Pole analysis is a classic method of assessing the stability of a system. It involves looking at the locations of the poles in the pole-zero map, as shown in the figure. The poles of a system are found from its model, e.g., the transfer function model. If one of the poles is in the right-hand plane, then the system is unstable and you need to use feedback to stabilize it. Otherwise, your system is stable (or marginally stable) but you will still need feedback in order to get the desired response from the system, such as the motor position control.
Bounded Input Bounded Output (BIBO) is probably the most intuitive type of stability analysis. As an experimental method, it assesses the stability of a system based on the response when applying different bounded inputs. If a step input is applied to the system and its response keeps increasing, then the system is unstable.

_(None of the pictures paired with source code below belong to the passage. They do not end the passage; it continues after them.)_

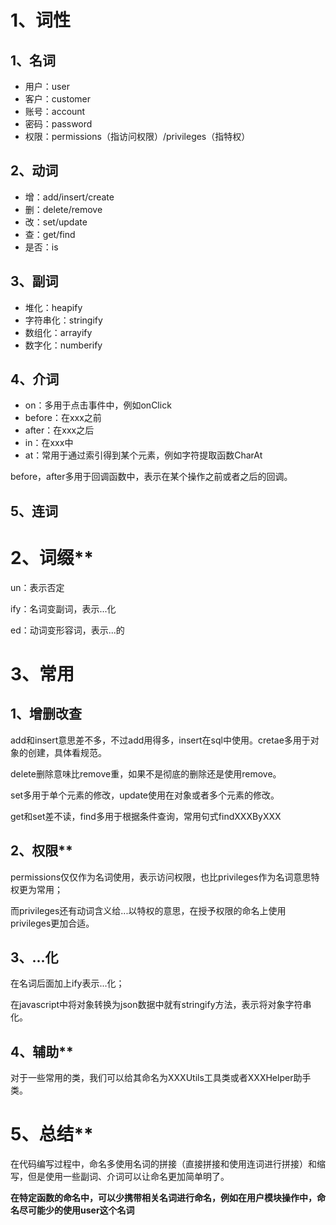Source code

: # 1、词性

## 1、名词

- 用户：user
- 客户：customer
- 账号：account
- 密码：password
- 权限：permissions（指访问权限）/privileges（指特权）

## 2、动词

- 增：add/insert/create
- 删：delete/remove
- 改：set/update
- 查：get/find
- 是否：is

## 3、副词

- 堆化：heapify
- 字符串化：stringify
- 数组化：arrayify
- 数字化：numberify

## 4、介词

- on：多用于点击事件中，例如onClick
- before：在xxx之前
- after：在xxx之后
- in：在xxx中
- at：常用于通过索引得到某个元素，例如字符提取函数CharAt

before，after多用于回调函数中，表示在某个操作之前或者之后的回调。

## 5、连词







# 2、词缀**

un：表示否定

ify：名词变副词，表示...化

ed：动词变形容词，表示...的





# 3、常用

## 1、增删改查

add和insert意思差不多，不过add用得多，insert在sql中使用。cretae多用于对象的创建，具体看规范。

delete删除意味比remove重，如果不是彻底的删除还是使用remove。

set多用于单个元素的修改，update使用在对象或者多个元素的修改。

get和set差不读，find多用于根据条件查询，常用句式findXXXByXXX



## 2、权限**

permissions仅仅作为名词使用，表示访问权限，也比privileges作为名词意思特权更为常用；

而privileges还有动词含义给...以特权的意思，在授予权限的命名上使用privileges更加合适。



## 3、...化

在名词后面加上ify表示...化；

在javascript中将对象转换为json数据中就有stringify方法，表示将对象字符串化。



## 4、辅助**

对于一些常用的类，我们可以给其命名为XXXUtils工具类或者XXXHelper助手类。



# 5、总结**

在代码编写过程中，命名多使用名词的拼接（直接拼接和使用连词进行拼接）和缩写，但是使用一些副词、介词可以让命名更加简单明了。



**在特定函数的命名中，可以少携带相关名词进行命名，例如在用户模块操作中，命名尽可能少的使用user这个名词**

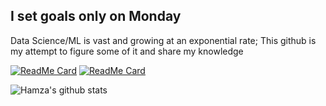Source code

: 
## I set goals only on Monday

<!--
**hamzafarooq/hamzafarooq** is a ✨ _special_ ✨ repository because its `README.md` (this file) appears on your GitHub profile.

Here are some ideas to get you started:

- 🔭 I’m currently working on ...
- 🌱 I’m currently learning ...
- 👯 I’m looking to collaborate on ...
- 🤔 I’m looking for help with ...
- 💬 Ask me about ...
- 📫 How to reach me: ...
- 😄 Pronouns: ...
- ⚡ Fun fact: ...
-->
Data Science/ML is vast and growing at an exponential rate; This github is my attempt to figure some of it and share my knowledge

[![ReadMe Card](https://github-readme-stats.vercel.app/api/pin/?username=hamzafarooq&repo=Time-Series)](https://github.com/hamzafarooq/Time-Series)
[![ReadMe Card](https://github-readme-stats.vercel.app/api/pin/?username=hamzafarooq&repo=DataStructures-Algo)](https://github.com/hamzafarooq/DataStructures-Algo)


![Hamza's github stats](https://github-readme-stats.vercel.app/api?username=hamzafarooq&show_icons=true&theme=radical)

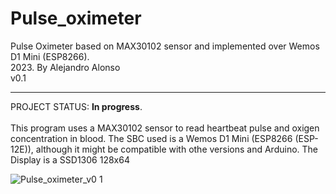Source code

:# Pulse_oximeter
Pulse Oximeter based on MAX30102 sensor and implemented over Wemos D1 Mini (ESP8266).  
2023. By Alejandro Alonso<br>
v0.1

---
PROJECT STATUS: **In progress**. <br><br>
This program uses a MAX30102 sensor to read heartbeat pulse and oxigen concentration in blood.
The SBC used is a Wemos D1 Mini (ESP8266 (ESP-12E)), although it might be compatible with othe versions and Arduino.
The Display is a SSD1306 128x64

![Pulse_oximeter_v0 1](https://github.com/aalonsopuig/Pulse_oximeter/assets/57196844/6b56640e-c41d-40c1-9e86-1f530fe46578)
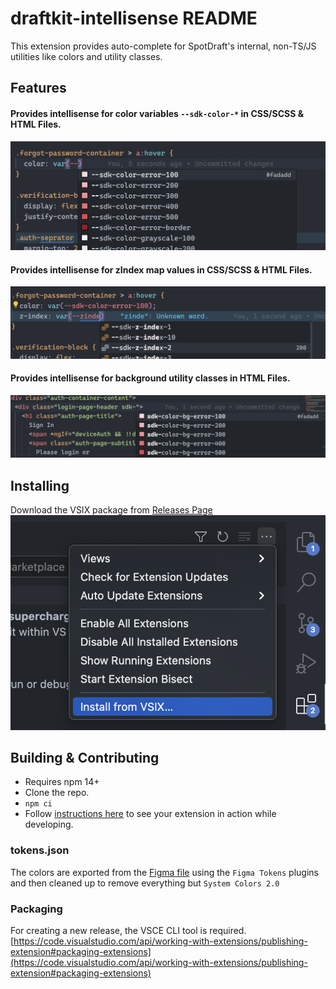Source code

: # draftkit-intellisense README

This extension provides auto-complete for SpotDraft's internal, non-TS/JS utilities like colors and utility classes.

## Features

#### Provides intellisense for color variables `--sdk-color-*` in CSS/SCSS & HTML Files.

![css-colors](docs/color-css.png)

#### Provides intellisense for zIndex map values in CSS/SCSS & HTML Files.

![css-zIndex](docs/zindex-css.png)

#### Provides intellisense for background utility classes in HTML Files.

![html-bg-utils](docs/bg-util-html.png)

## Installing

Download the VSIX package from [Releases Page](https://github.com/SpotDraft/draftkit-intellisense/releases)
![Installation from VSIX](docs/install.png)

## Building & Contributing

- Requires npm 14+
- Clone the repo.
- `npm ci`
- Follow [instructions here](https://code.visualstudio.com/api/get-started/your-first-extension) to see your extension in action while developing.

### tokens.json

The colors are exported from the [Figma file](https://www.figma.com/file/k9q8R0ZFooNZzn1l83qgkt/Universal-Design-System?node-id=174%3A5578) using the `Figma Tokens` plugins and then cleaned up to remove everything but `System Colors 2.0`

### Packaging

For creating a new release, the VSCE CLI tool is required.
[https://code.visualstudio.com/api/working-with-extensions/publishing-extension#packaging-extensions](https://code.visualstudio.com/api/working-with-extensions/publishing-extension#packaging-extensions)
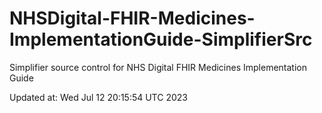# NHSDigital-FHIR-Medicines-ImplementationGuide-SimplifierSrc  
Simplifier source control for NHS Digital FHIR Medicines Implementation Guide  


Updated at: Wed Jul 12 20:15:54 UTC 2023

The advantage of BIBO is that no model is needed. The drawback: it often cannot be used in hardware applications which, if get unstable, could be dangerous. Further, obtaining a clear stability definition from BIBO can be tricky. Pole analysis gives you a very clear assessment of the system stability but it requires an accurate model of the system, otherwise, the analysis will not be accurate.
Second-order Systems
There is a wide range of systems that are second-order, e.g., double spring-mass damper, pendulum. The properties of second-order systems are often used in time-domain control design. We introduce the concepts in the QUBE-Servo’s Proportional and the PD Control labs. Using QUBE-Servo 2 is an ideal way of learning about natural frequency, damping ratio, and how they relate to the servo’s speed response, i.e., peak time and overshoot.
Routh-Hurwitz Stability
Routh-Hurwitz is another model-based stability analysis method. The major benefit of the Routh-Hurwitz Criterion is its inherent capability to determine the range for which unknown system parameters result in stable closed-loop system response. To do that, a Routh table is created based on the coefficients of the transfer function’s denominator. The table is used to find out how many poles are in the left-half plane, on the imaginary axis, or in the right-half plane.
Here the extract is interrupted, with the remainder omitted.